WHAT IS BEING ASKED: With pictures omitted, restate the data word for word.

(RECORDS FOR THIS EXERCISE Opens)

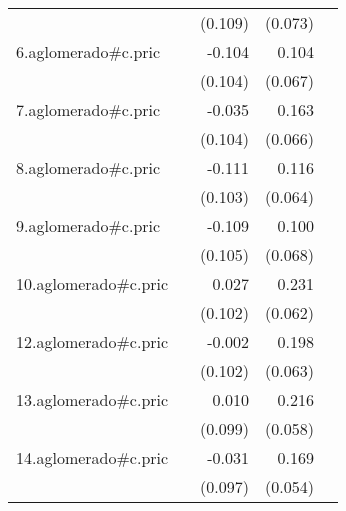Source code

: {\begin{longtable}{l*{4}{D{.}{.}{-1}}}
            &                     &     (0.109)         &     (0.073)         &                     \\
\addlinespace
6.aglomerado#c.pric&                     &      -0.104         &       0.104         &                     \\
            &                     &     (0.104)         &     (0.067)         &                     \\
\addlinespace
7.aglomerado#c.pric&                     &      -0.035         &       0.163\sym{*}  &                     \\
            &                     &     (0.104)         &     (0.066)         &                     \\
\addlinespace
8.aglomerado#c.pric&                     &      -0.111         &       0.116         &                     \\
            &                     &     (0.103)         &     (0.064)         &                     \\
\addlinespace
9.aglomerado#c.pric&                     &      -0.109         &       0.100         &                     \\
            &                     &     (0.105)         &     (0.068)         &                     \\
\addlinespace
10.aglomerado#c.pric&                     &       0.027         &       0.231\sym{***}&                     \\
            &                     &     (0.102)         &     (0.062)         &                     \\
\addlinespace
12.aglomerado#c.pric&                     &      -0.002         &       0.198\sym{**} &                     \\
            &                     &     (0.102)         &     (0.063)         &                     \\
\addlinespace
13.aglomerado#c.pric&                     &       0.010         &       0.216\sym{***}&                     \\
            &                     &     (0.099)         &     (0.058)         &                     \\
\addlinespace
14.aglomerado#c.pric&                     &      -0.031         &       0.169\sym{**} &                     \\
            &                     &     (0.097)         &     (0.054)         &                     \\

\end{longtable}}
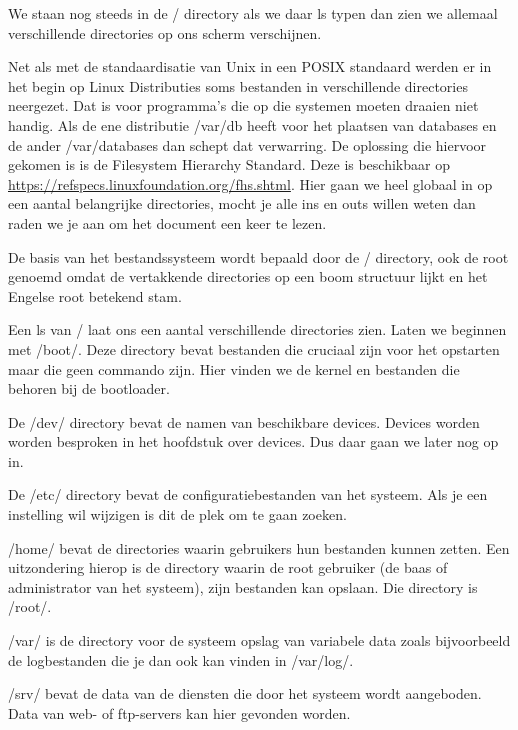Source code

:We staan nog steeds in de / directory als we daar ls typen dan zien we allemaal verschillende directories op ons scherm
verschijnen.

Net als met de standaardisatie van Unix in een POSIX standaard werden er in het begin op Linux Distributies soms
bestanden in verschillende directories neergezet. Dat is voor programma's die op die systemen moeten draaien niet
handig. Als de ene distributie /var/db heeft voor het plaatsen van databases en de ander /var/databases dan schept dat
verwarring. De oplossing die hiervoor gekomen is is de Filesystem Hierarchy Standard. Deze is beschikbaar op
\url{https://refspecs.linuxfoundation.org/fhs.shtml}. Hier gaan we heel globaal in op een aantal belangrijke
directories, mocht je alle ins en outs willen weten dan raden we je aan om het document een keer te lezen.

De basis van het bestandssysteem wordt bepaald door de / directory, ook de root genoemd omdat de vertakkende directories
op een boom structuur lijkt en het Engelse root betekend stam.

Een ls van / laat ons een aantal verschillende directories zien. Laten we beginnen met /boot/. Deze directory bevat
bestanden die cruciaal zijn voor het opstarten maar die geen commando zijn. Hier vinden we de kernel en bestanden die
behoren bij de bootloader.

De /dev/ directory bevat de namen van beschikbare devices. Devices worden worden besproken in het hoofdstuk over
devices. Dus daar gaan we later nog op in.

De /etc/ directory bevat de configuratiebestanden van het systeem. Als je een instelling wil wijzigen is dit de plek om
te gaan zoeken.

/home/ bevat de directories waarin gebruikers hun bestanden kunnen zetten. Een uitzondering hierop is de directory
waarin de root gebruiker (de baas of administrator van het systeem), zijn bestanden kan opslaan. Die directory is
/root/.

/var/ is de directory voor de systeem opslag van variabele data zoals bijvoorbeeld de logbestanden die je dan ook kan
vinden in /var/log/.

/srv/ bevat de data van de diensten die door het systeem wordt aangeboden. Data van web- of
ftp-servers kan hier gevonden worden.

(RECORDS FOR THIS EXERCISE Closes)

SOLUTION FOR THIS EXERCISE:
Source code

: {\begin{longtable}{l*{4}{D{.}{.}{-1}}}
            &                     &     (0.109)         &     (0.073)         &                     \\
\addlinespace
6.aglomerado#c.pric&                     &      -0.104         &       0.104         &                     \\
            &                     &     (0.104)         &     (0.067)         &                     \\
\addlinespace
7.aglomerado#c.pric&                     &      -0.035         &       0.163\sym{*}  &                     \\
            &                     &     (0.104)         &     (0.066)         &                     \\
\addlinespace
8.aglomerado#c.pric&                     &      -0.111         &       0.116         &                     \\
            &                     &     (0.103)         &     (0.064)         &                     \\
\addlinespace
9.aglomerado#c.pric&                     &      -0.109         &       0.100         &                     \\
            &                     &     (0.105)         &     (0.068)         &                     \\
\addlinespace
10.aglomerado#c.pric&                     &       0.027         &       0.231\sym{***}&                     \\
            &                     &     (0.102)         &     (0.062)         &                     \\
\addlinespace
12.aglomerado#c.pric&                     &      -0.002         &       0.198\sym{**} &                     \\
            &                     &     (0.102)         &     (0.063)         &                     \\
\addlinespace
13.aglomerado#c.pric&                     &       0.010         &       0.216\sym{***}&                     \\
            &                     &     (0.099)         &     (0.058)         &                     \\
\addlinespace
14.aglomerado#c.pric&                     &      -0.031         &       0.169\sym{**} &                     \\
            &                     &     (0.097)         &     (0.054)         &                     \\

\end{longtable}}
Source code

:We staan nog steeds in de / directory als we daar ls typen dan zien we allemaal verschillende directories op ons scherm
verschijnen.

Net als met de standaardisatie van Unix in een POSIX standaard werden er in het begin op Linux Distributies soms
bestanden in verschillende directories neergezet. Dat is voor programma's die op die systemen moeten draaien niet
handig. Als de ene distributie /var/db heeft voor het plaatsen van databases en de ander /var/databases dan schept dat
verwarring. De oplossing die hiervoor gekomen is is de Filesystem Hierarchy Standard. Deze is beschikbaar op
\url{https://refspecs.linuxfoundation.org/fhs.shtml}. Hier gaan we heel globaal in op een aantal belangrijke
directories, mocht je alle ins en outs willen weten dan raden we je aan om het document een keer te lezen.

De basis van het bestandssysteem wordt bepaald door de / directory, ook de root genoemd omdat de vertakkende directories
op een boom structuur lijkt en het Engelse root betekend stam.

Een ls van / laat ons een aantal verschillende directories zien. Laten we beginnen met /boot/. Deze directory bevat
bestanden die cruciaal zijn voor het opstarten maar die geen commando zijn. Hier vinden we de kernel en bestanden die
behoren bij de bootloader.

De /dev/ directory bevat de namen van beschikbare devices. Devices worden worden besproken in het hoofdstuk over
devices. Dus daar gaan we later nog op in.

De /etc/ directory bevat de configuratiebestanden van het systeem. Als je een instelling wil wijzigen is dit de plek om
te gaan zoeken.

/home/ bevat de directories waarin gebruikers hun bestanden kunnen zetten. Een uitzondering hierop is de directory
waarin de root gebruiker (de baas of administrator van het systeem), zijn bestanden kan opslaan. Die directory is
/root/.

/var/ is de directory voor de systeem opslag van variabele data zoals bijvoorbeeld de logbestanden die je dan ook kan
vinden in /var/log/.

/srv/ bevat de data van de diensten die door het systeem wordt aangeboden. Data van web- of
ftp-servers kan hier gevonden worden.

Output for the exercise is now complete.